Background technique
Infrared thermal imaging technique, which has, to be extremely widely applied.It is partly led currently, infrared thermal imager depends on narrowband
Body material and bolometer two ways.Narrow-band semiconductor material (such as mercury cadmium tellurium alloy (HgCdTe), indium antimonide (InSb)
Deng) there is high sensitivity and reaction speed under liquid nitrogen temperature.Compared to narrow-band semiconductor, based on the infrared of bolometer
Imager relies primarily on the heated change resistance of temperature-sensitive element to detect, and response speed is slow (20 milliseconds to 200 milliseconds), Wu Faying
For high speed imaging scene, application is significantly limited.

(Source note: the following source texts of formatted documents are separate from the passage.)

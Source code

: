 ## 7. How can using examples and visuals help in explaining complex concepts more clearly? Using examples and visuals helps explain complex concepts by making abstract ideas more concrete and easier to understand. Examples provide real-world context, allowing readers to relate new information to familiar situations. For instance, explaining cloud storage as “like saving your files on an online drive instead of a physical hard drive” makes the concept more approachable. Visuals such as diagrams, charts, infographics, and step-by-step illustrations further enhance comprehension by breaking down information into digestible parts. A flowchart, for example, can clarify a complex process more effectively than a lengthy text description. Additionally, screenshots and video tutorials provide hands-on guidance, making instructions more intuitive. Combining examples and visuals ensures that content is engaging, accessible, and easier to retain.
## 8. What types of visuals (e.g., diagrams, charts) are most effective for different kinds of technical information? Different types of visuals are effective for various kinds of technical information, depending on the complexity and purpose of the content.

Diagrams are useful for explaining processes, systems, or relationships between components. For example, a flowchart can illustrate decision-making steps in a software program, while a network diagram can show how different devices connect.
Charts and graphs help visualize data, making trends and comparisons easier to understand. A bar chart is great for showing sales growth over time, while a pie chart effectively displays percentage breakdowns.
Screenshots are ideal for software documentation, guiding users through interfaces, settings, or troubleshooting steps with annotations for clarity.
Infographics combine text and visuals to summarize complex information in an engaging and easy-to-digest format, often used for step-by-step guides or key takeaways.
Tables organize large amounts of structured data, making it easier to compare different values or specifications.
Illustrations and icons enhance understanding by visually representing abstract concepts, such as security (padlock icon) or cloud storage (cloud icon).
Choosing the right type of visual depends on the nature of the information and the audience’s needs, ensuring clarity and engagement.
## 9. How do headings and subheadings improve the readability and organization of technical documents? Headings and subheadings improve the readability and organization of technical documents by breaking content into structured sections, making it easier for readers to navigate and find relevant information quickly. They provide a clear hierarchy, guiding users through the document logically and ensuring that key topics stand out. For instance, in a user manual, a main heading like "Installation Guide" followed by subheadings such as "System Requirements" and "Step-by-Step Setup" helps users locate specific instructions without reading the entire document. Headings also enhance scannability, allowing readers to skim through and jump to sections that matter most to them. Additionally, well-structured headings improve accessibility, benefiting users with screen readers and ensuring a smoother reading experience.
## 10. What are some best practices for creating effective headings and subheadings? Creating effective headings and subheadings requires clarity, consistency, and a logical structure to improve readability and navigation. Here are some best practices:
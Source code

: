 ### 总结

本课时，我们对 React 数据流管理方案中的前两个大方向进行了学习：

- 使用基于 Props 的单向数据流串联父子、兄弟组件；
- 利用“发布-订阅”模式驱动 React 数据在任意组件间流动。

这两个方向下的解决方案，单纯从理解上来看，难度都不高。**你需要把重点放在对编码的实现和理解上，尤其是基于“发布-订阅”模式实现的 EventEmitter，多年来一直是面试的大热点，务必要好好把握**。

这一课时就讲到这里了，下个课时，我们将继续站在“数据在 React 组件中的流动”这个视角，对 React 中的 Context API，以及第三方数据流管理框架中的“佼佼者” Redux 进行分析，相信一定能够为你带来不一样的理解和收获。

However, narrow-band semiconductor and hot radiation measurement infrared thermal imager rely on complicated, expensive material preparation and processing
Method.By taking narrow-band semiconductor material as an example, synthesis is heavy dependent on complexity, Gao Chengben, the physical deposition methods of low output or chemistry
Area method, such as molecular beam epitaxial growth and gas phase synthesis method.Infrared focal plane array and reading electricity based on narrow-band semiconductor material
The integration on road (ROIC) needs to bind by indium column, resin filling, substrate is thinned and the processes such as heat buffering substrate binding.Complicated
Processing flow leads to that production efficiency is low, preparation cost is high.Currently, monolithic narrow-band semiconductor infrared thermal imaging element cost is 3000
U.S. dollar or so.Therefore, directly infrared material is coupled with reading circuit, cost can be substantially reduced.However, traditional
The processing method of narrow-band semiconductor limits the possibility directly coupled with reading circuit.New infrared material and new processing
Method becomes the key for realizing reading circuit coupling.Based on new photosensitive material, to be provided with the direct-coupling of reading circuit
Possible technology path.
Summary of the invention
Object of the present invention is to overcome the deficiencies of the prior art and provide a kind of infrared focal plane array based on reading circuit
Preparation method.
The present invention solves technical problem and adopts the following technical scheme that
A kind of preparation method of the infrared focal plane array based on reading circuit, comprising the following steps:
S1: cleaning reading circuit surface, the reading circuit are the commercial product of market purchase;
S2: pixel deposition electrode layer is made of electron beam deposition certain material, is deposited so that the pixel electrode layer does not connect
The continuous entire reading circuit surface of covering, it is characterized in that discontinuously, separate independent electrode, be divided into 1 micron to 5 microns;
S3: preparing photosensitive material layer, is prepared on substrate using spin coating or drop coating mode, continuously covers entire substrate table
Face, and it is with a thickness of between 100 nanometers to 800 nanometers;
S4: pixelation handles photosensitive material layer, pixelation processing is carried out by photoetching and chemical corrosion method, so that described
Photosensitive material layer becomes discontinuous, separates independent film, is divided into 1 micron to 5 microns;
S5: deposition passivation protection layer is deposited by photoetching and electron beam deposition or is spun on photosensitive material layer surface, discontinuously
Photosensitive material layer is covered, in photosensitive material layer surface there are 5 microns to 100 microns openings, material selection silica and its more
Kind polymer;
S6: deposition common electrode layer covers whole surface, institute using with a thickness of the metal between 1 nanometer to 300 nanometers
The metal stated includes gold, silver, copper, nickel.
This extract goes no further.